第33話 Aランクへの昇級試験を受けるようです。



 アメリカで逸脱種による大災害――スタンピードが起きてから1か月が経った。


 スタンピードによる被害は甚大で、世界中に逸脱種の危険性が知れ渡ることとなった。だが……その対策はあまり進んでいない。


 無数にあるダンジョンの内、いつどこで逸脱種が発生するかは未知数。データが少なすぎるために、予想を立てることすら困難。どうしても、対応が後手になってしまうのは仕方のないことだった。


 一先ず、高ランクハンターたちには、定期的なダンジョンの巡回が命じられた。常に監視することはできないが、しないよりかは遥かにマシという判断からだ。


 そしてさらに、ハンターたちの援助の強化が始まろうとしている。もし万が一、日本でスタンピードが起きた際に、戦える者は多いほうがいいからな。



 ――さて、そんな中ではあるが、俺はAランクハンターへの昇級試験を受けることにした。



 Aランクハンターに求められるのは単純な武力だけではない。有事の際は、他のハンターたちをまとめる必要があるので、ある程度の指揮能力が必要なのだ。


 全体を俯瞰することができ、冷静に判断、そして適切な指示を出せる力。


 これがAランクハンターには求められる。


 そんな訳で、Aランクへの昇級試験には、集団戦が含まれる。同じBランクのハンターを率いて、Bランクダンジョンを踏破する。これが合格条件だ。

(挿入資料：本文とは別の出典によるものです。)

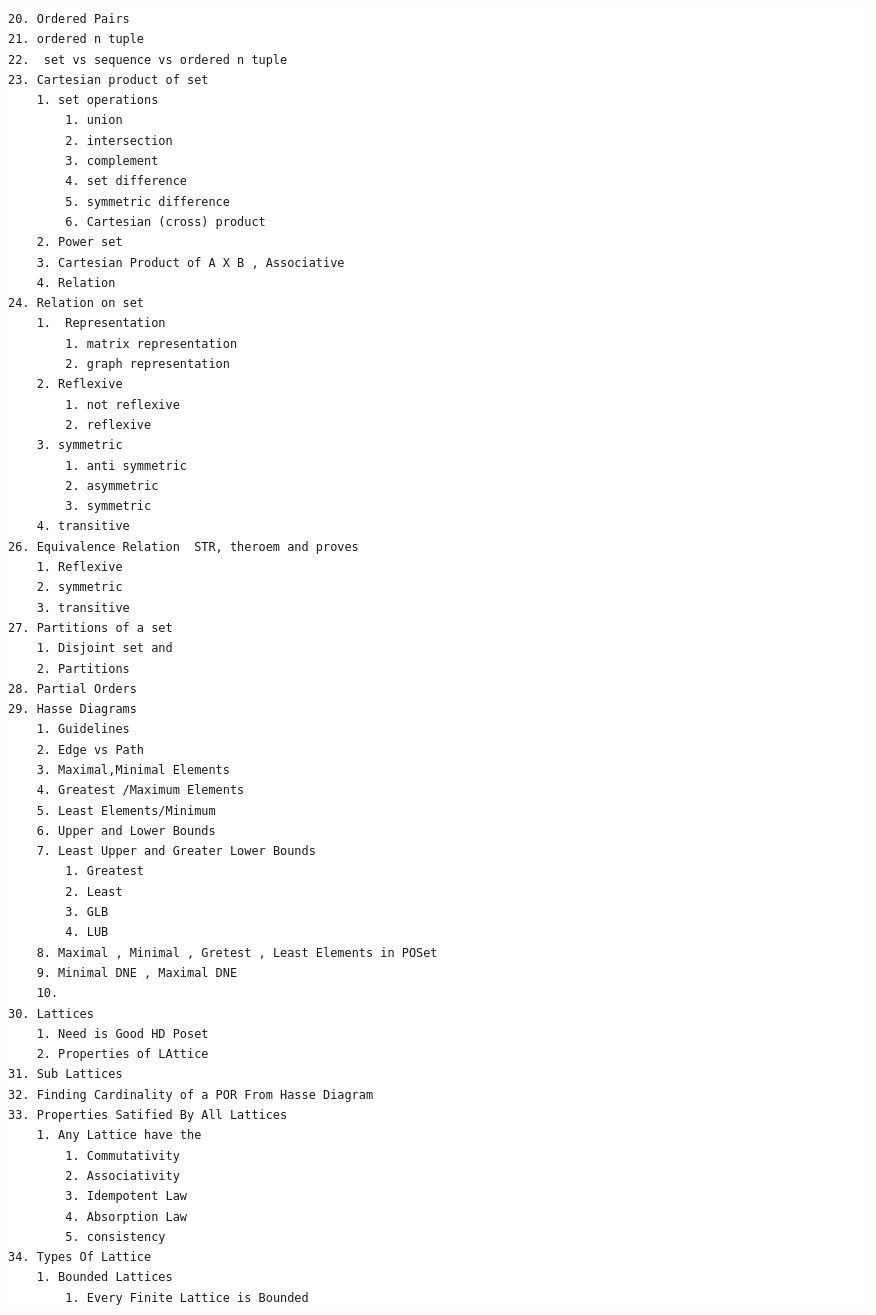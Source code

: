 	20. Ordered Pairs
	21. ordered n tuple
	22.  set vs sequence vs ordered n tuple
	23. Cartesian product of set
		1. set operations 
			1. union 
			2. intersection
			3. complement
			4. set difference
			5. symmetric difference
			6. Cartesian (cross) product 
		2. Power set
		3. Cartesian Product of A X B , Associative
		4. Relation
	24. Relation on set
		1.  Representation
			1. matrix representation
			2. graph representation
		2. Reflexive 
			1. not reflexive 
			2. reflexive
		3. symmetric
			1. anti symmetric
			2. asymmetric
			3. symmetric
		4. transitive
	26. Equivalence Relation  STR, theroem and proves 
		1. Reflexive
		2. symmetric
		3. transitive
	27. Partitions of a set 
		1. Disjoint set and 
		2. Partitions
	28. Partial Orders
	29. Hasse Diagrams
		1. Guidelines 
		2. Edge vs Path
		3. Maximal,Minimal Elements
		4. Greatest /Maximum Elements
		5. Least Elements/Minimum
		6. Upper and Lower Bounds
		7. Least Upper and Greater Lower Bounds
			1. Greatest 
			2. Least 
			3. GLB
			4. LUB
		8. Maximal , Minimal , Gretest , Least Elements in POSet
		9. Minimal DNE , Maximal DNE
		10. 
	30. Lattices 
		1. Need is Good HD Poset
		2. Properties of LAttice
	31. Sub Lattices
	32. Finding Cardinality of a POR From Hasse Diagram
	33. Properties Satified By All Lattices 
		1. Any Lattice have the 
			1. Commutativity 
			2. Associativity
			3. Idempotent Law
			4. Absorption Law
			5. consistency
	34. Types Of Lattice
		1. Bounded Lattices 
			1. Every Finite Lattice is Bounded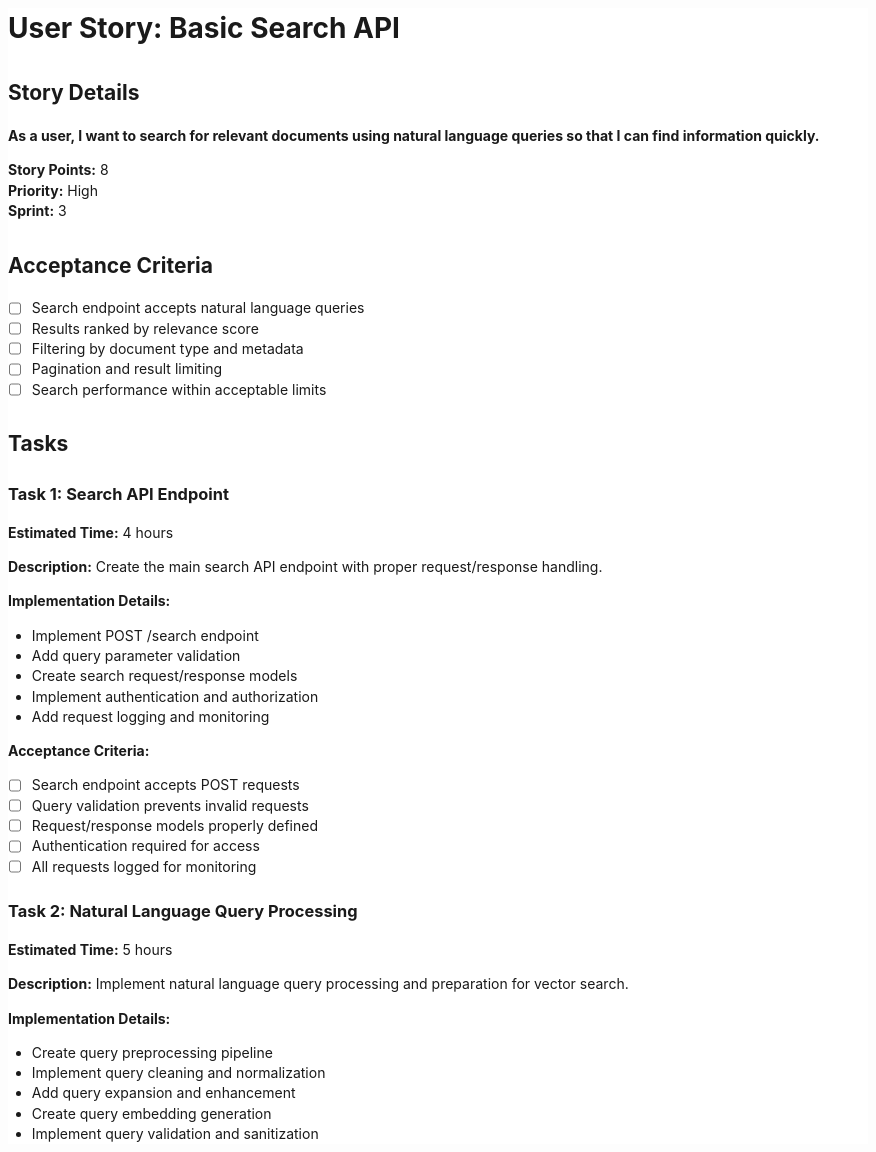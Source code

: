 # User Story: Basic Search API

## Story Details
**As a user, I want to search for relevant documents using natural language queries so that I can find information quickly.**

**Story Points:** 8  
**Priority:** High  
**Sprint:** 3

## Acceptance Criteria
- [ ] Search endpoint accepts natural language queries
- [ ] Results ranked by relevance score
- [ ] Filtering by document type and metadata
- [ ] Pagination and result limiting
- [ ] Search performance within acceptable limits

## Tasks

### Task 1: Search API Endpoint
**Estimated Time:** 4 hours

**Description:** Create the main search API endpoint with proper request/response handling.

**Implementation Details:**
- Implement POST /search endpoint
- Add query parameter validation
- Create search request/response models
- Implement authentication and authorization
- Add request logging and monitoring

**Acceptance Criteria:**
- [ ] Search endpoint accepts POST requests
- [ ] Query validation prevents invalid requests
- [ ] Request/response models properly defined
- [ ] Authentication required for access
- [ ] All requests logged for monitoring

### Task 2: Natural Language Query Processing
**Estimated Time:** 5 hours

**Description:** Implement natural language query processing and preparation for vector search.

**Implementation Details:**
- Create query preprocessing pipeline
- Implement query cleaning and normalization
- Add query expansion and enhancement
- Create query embedding generation
- Implement query validation and sanitization
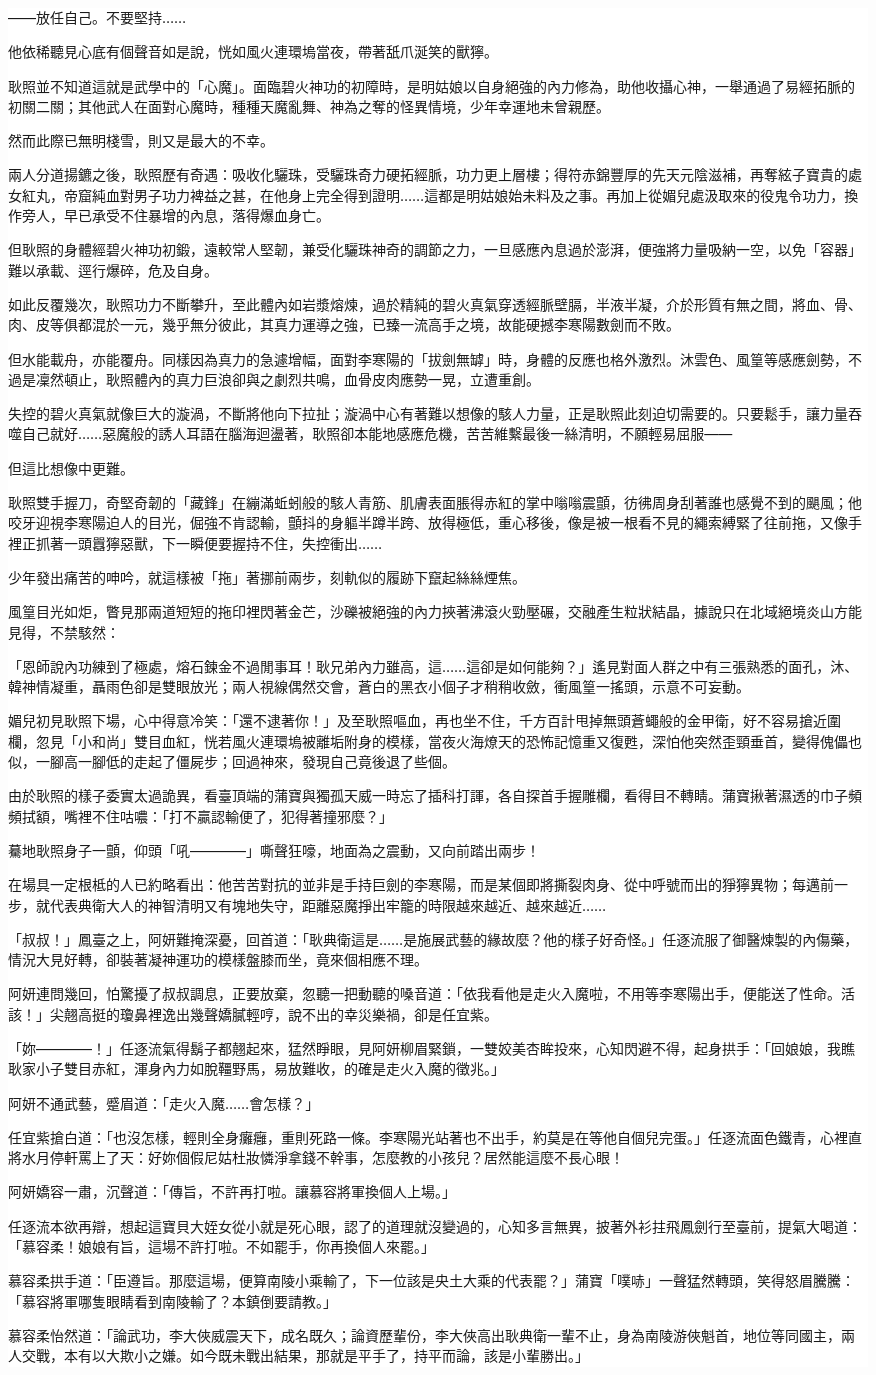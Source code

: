 ——放任自己。不要堅持……

他依稀聽見心底有個聲音如是說，恍如風火連環塢當夜，帶著舐爪涎笑的獸獰。

耿照並不知道這就是武學中的「心魔」。面臨碧火神功的初障時，是明姑娘以自身絕強的內力修為，助他收攝心神，一舉通過了易經拓脈的初關二關；其他武人在面對心魔時，種種天魔亂舞、神為之奪的怪異情境，少年幸運地未曾親歷。

然而此際已無明棧雪，則又是最大的不幸。

兩人分道揚鑣之後，耿照歷有奇遇：吸收化驪珠，受驪珠奇力硬拓經脈，功力更上層樓；得符赤錦豐厚的先天元陰滋補，再奪絃子寶貴的處女紅丸，帝窟純血對男子功力裨益之甚，在他身上完全得到證明……這都是明姑娘始未料及之事。再加上從媚兒處汲取來的役鬼令功力，換作旁人，早已承受不住暴增的內息，落得爆血身亡。

但耿照的身體經碧火神功初鍛，遠較常人堅韌，兼受化驪珠神奇的調節之力，一旦感應內息過於澎湃，便強將力量吸納一空，以免「容器」難以承載、逕行爆碎，危及自身。

如此反覆幾次，耿照功力不斷攀升，至此體內如岩漿熔煉，過於精純的碧火真氣穿透經脈壁膈，半液半凝，介於形質有無之間，將血、骨、肉、皮等俱都混於一元，幾乎無分彼此，其真力運導之強，已臻一流高手之境，故能硬撼李寒陽數劍而不敗。

但水能載舟，亦能覆舟。同樣因為真力的急遽增幅，面對李寒陽的「拔劍無罅」時，身體的反應也格外激烈。沐雲色、風篁等感應劍勢，不過是凜然頓止，耿照體內的真力巨浪卻與之劇烈共鳴，血骨皮肉應勢一晃，立遭重創。

失控的碧火真氣就像巨大的漩渦，不斷將他向下拉扯；漩渦中心有著難以想像的駭人力量，正是耿照此刻迫切需要的。只要鬆手，讓力量吞噬自己就好……惡魔般的誘人耳語在腦海迴盪著，耿照卻本能地感應危機，苦苦維繫最後一絲清明，不願輕易屈服——

但這比想像中更難。

耿照雙手握刀，奇堅奇韌的「藏鋒」在繃滿蚯蚓般的駭人青筋、肌膚表面脹得赤紅的掌中嗡嗡震顫，彷彿周身刮著誰也感覺不到的颶風；他咬牙迎視李寒陽迫人的目光，倔強不肯認輸，顫抖的身軀半蹲半跨、放得極低，重心移後，像是被一根看不見的繩索縛緊了往前拖，又像手裡正抓著一頭囂獰惡獸，下一瞬便要握持不住，失控衝出……

少年發出痛苦的呻吟，就這樣被「拖」著挪前兩步，刻軌似的履跡下竄起絲絲煙焦。

風篁目光如炬，瞥見那兩道短短的拖印裡閃著金芒，沙礫被絕強的內力挾著沸滾火勁壓碾，交融產生粒狀結晶，據說只在北域絕境炎山方能見得，不禁駭然：

「恩師說內功練到了極處，熔石鍊金不過閒事耳！耿兄弟內力雖高，這……這卻是如何能夠？」遙見對面人群之中有三張熟悉的面孔，沐、韓神情凝重，聶雨色卻是雙眼放光；兩人視線偶然交會，蒼白的黑衣小個子才稍稍收斂，衝風篁一搖頭，示意不可妄動。

媚兒初見耿照下場，心中得意冷笑：「還不逮著你！」及至耿照嘔血，再也坐不住，千方百計甩掉無頭蒼蠅般的金甲衛，好不容易搶近圍欄，忽見「小和尚」雙目血紅，恍若風火連環塢被離垢附身的模樣，當夜火海燎天的恐怖記憶重又復甦，深怕他突然歪頸垂首，變得傀儡也似，一腳高一腳低的走起了僵屍步；回過神來，發現自己竟後退了些個。

由於耿照的樣子委實太過詭異，看臺頂端的蒲寶與獨孤天威一時忘了插科打諢，各自探首手握雕欄，看得目不轉睛。蒲寶揪著濕透的巾子頻頻拭額，嘴裡不住咕噥：「打不贏認輸便了，犯得著撞邪麼？」

驀地耿照身子一顫，仰頭「吼————」嘶聲狂嚎，地面為之震動，又向前踏出兩步！

在場具一定根柢的人已約略看出：他苦苦對抗的並非是手持巨劍的李寒陽，而是某個即將撕裂肉身、從中呼號而出的猙獰異物；每邁前一步，就代表典衛大人的神智清明又有塊地失守，距離惡魔掙出牢籠的時限越來越近、越來越近……

「叔叔！」鳳臺之上，阿妍難掩深憂，回首道：「耿典衛這是……是施展武藝的緣故麼？他的樣子好奇怪。」任逐流服了御醫煉製的內傷藥，情況大見好轉，卻裝著凝神運功的模樣盤膝而坐，竟來個相應不理。

阿妍連問幾回，怕驚擾了叔叔調息，正要放棄，忽聽一把動聽的嗓音道：「依我看他是走火入魔啦，不用等李寒陽出手，便能送了性命。活該！」尖翹高挺的瓊鼻裡逸出幾聲嬌膩輕哼，說不出的幸災樂禍，卻是任宜紫。

「妳————！」任逐流氣得鬍子都翹起來，猛然睜眼，見阿妍柳眉緊鎖，一雙姣美杏眸投來，心知閃避不得，起身拱手：「回娘娘，我瞧耿家小子雙目赤紅，渾身內力如脫韁野馬，易放難收，的確是走火入魔的徵兆。」

阿妍不通武藝，蹙眉道：「走火入魔……會怎樣？」

任宜紫搶白道：「也沒怎樣，輕則全身癱癰，重則死路一條。李寒陽光站著也不出手，約莫是在等他自個兒完蛋。」任逐流面色鐵青，心裡直將水月停軒罵上了天：好妳個假尼姑杜妝憐淨拿錢不幹事，怎麼教的小孩兒？居然能這麼不長心眼！

阿妍嬌容一肅，沉聲道：「傳旨，不許再打啦。讓慕容將軍換個人上場。」

任逐流本欲再辯，想起這寶貝大姪女從小就是死心眼，認了的道理就沒變過的，心知多言無異，披著外衫拄飛鳳劍行至臺前，提氣大喝道：「慕容柔！娘娘有旨，這場不許打啦。不如罷手，你再換個人來罷。」

慕容柔拱手道：「臣遵旨。那麼這場，便算南陵小乘輸了，下一位該是央土大乘的代表罷？」蒲寶「噗哧」一聲猛然轉頭，笑得怒眉騰騰：「慕容將軍哪隻眼睛看到南陵輸了？本鎮倒要請教。」

慕容柔怡然道：「論武功，李大俠威震天下，成名既久；論資歷輩份，李大俠高出耿典衛一輩不止，身為南陵游俠魁首，地位等同國主，兩人交戰，本有以大欺小之嫌。如今既未戰出結果，那就是平手了，持平而論，該是小輩勝出。」
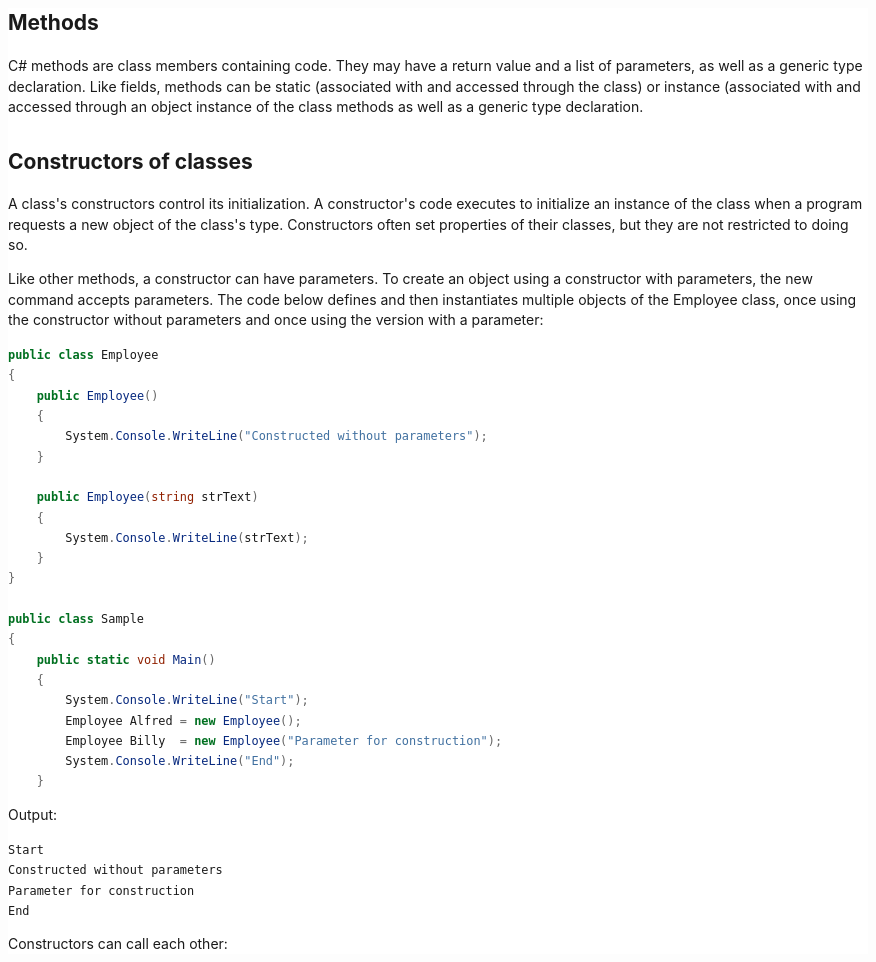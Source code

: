## Methods

C# methods are class members containing code. They may have a return value and a list of parameters, as well as a generic type declaration. Like fields, methods can be static (associated with and accessed through the class) or instance (associated with and accessed through an object instance of the class methods as well as a generic type declaration.

## Constructors of classes

A class's constructors control its initialization. A constructor's code executes to initialize an instance of the class when a program requests a new object of the class's type. Constructors often set properties of their classes, but they are not restricted to doing so.

Like other methods, a constructor can have parameters. To create an object using a constructor with parameters, the new command accepts parameters. The code below defines and then instantiates multiple objects of the Employee class, once using the constructor without parameters and once using the version with a parameter:

```C#
public class Employee
{
    public Employee()
    {
        System.Console.WriteLine("Constructed without parameters");
    }

    public Employee(string strText)
    {
        System.Console.WriteLine(strText);
    }
}

public class Sample
{
    public static void Main()
    {
        System.Console.WriteLine("Start");
        Employee Alfred = new Employee();
        Employee Billy  = new Employee("Parameter for construction");
        System.Console.WriteLine("End");
    }
```

Output:

```
Start
Constructed without parameters
Parameter for construction
End
```

Constructors can call each other:
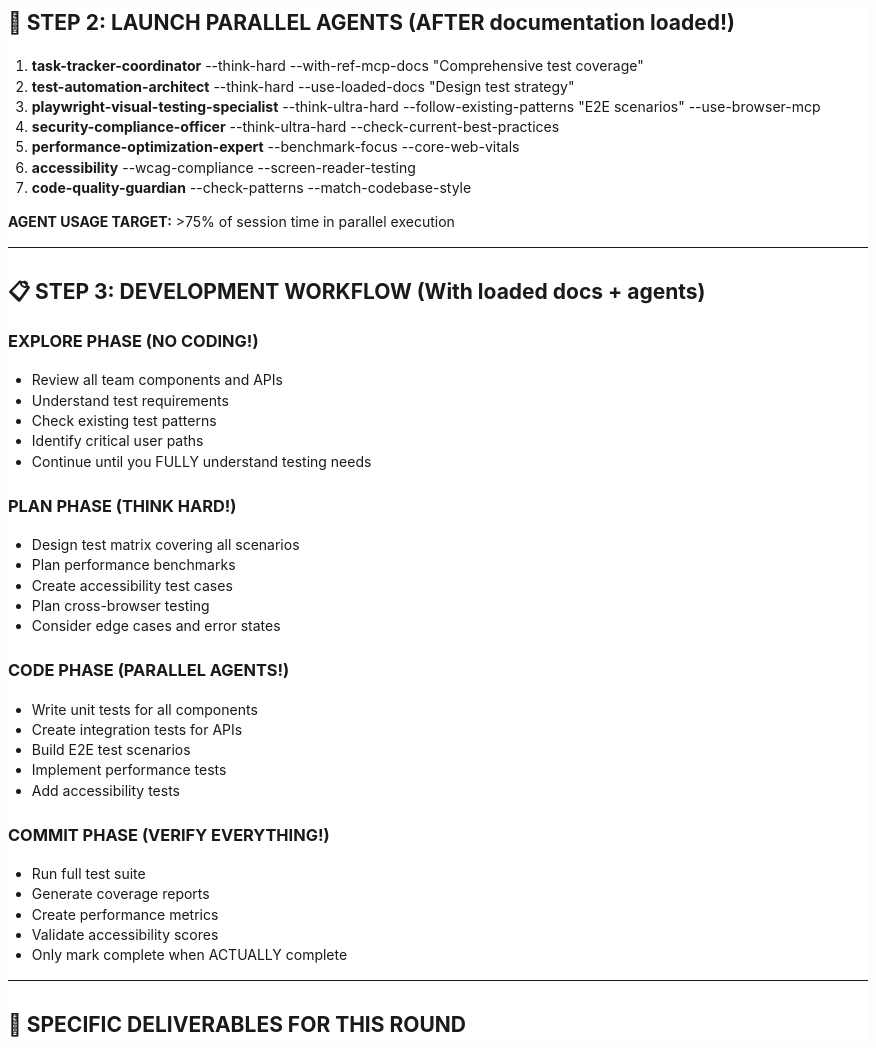 
## 🚀 STEP 2: LAUNCH PARALLEL AGENTS (AFTER documentation loaded!)

1. **task-tracker-coordinator** --think-hard --with-ref-mcp-docs "Comprehensive test coverage"
2. **test-automation-architect** --think-hard --use-loaded-docs "Design test strategy"
3. **playwright-visual-testing-specialist** --think-ultra-hard --follow-existing-patterns "E2E scenarios"  --use-browser-mcp
4. **security-compliance-officer** --think-ultra-hard --check-current-best-practices
5. **performance-optimization-expert** --benchmark-focus --core-web-vitals
6. **accessibility** --wcag-compliance --screen-reader-testing
7. **code-quality-guardian** --check-patterns --match-codebase-style

**AGENT USAGE TARGET:** >75% of session time in parallel execution

---

## 📋 STEP 3: DEVELOPMENT WORKFLOW (With loaded docs + agents)

### **EXPLORE PHASE (NO CODING!)**
- Review all team components and APIs
- Understand test requirements
- Check existing test patterns
- Identify critical user paths
- Continue until you FULLY understand testing needs

### **PLAN PHASE (THINK HARD!)**
- Design test matrix covering all scenarios
- Plan performance benchmarks
- Create accessibility test cases
- Plan cross-browser testing
- Consider edge cases and error states

### **CODE PHASE (PARALLEL AGENTS!)**
- Write unit tests for all components
- Create integration tests for APIs
- Build E2E test scenarios
- Implement performance tests
- Add accessibility tests

### **COMMIT PHASE (VERIFY EVERYTHING!)**
- Run full test suite
- Generate coverage reports
- Create performance metrics
- Validate accessibility scores
- Only mark complete when ACTUALLY complete

---

## 🎯 SPECIFIC DELIVERABLES FOR THIS ROUND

 ただし、パーティを組む相手は、他のギルド・・・・・のハンターに限られる。つまり会って間もないハンターたちをまとめ上げることが要求されるのだ。


 このパーティを組む相手を協会が見繕うのが、意外と時間がかかる。各ギルドには積極的な協力が要求されているが、それでもまずは適切なハンターを協会が見つけ、そのギルドマスターに依頼する必要がある。


 この依頼も、必ず受けなくてはならないわけではないし、当然断られる可能性もある。


 こういった事情もあり、昇級試験を受けたいと協会に伝えても、実際に試験を行えるのは半年後ということもザラにある。



 ……のだが。



「……まさか、申請から2週間後に試験を受けられるとは」



 今回協力してくれるギルドは、氷華の二つ名で知られる露崎蒼がマスターを務める、ギルド蒼牙。少し前に俺を襲撃してきた男が所属していたギルドだな。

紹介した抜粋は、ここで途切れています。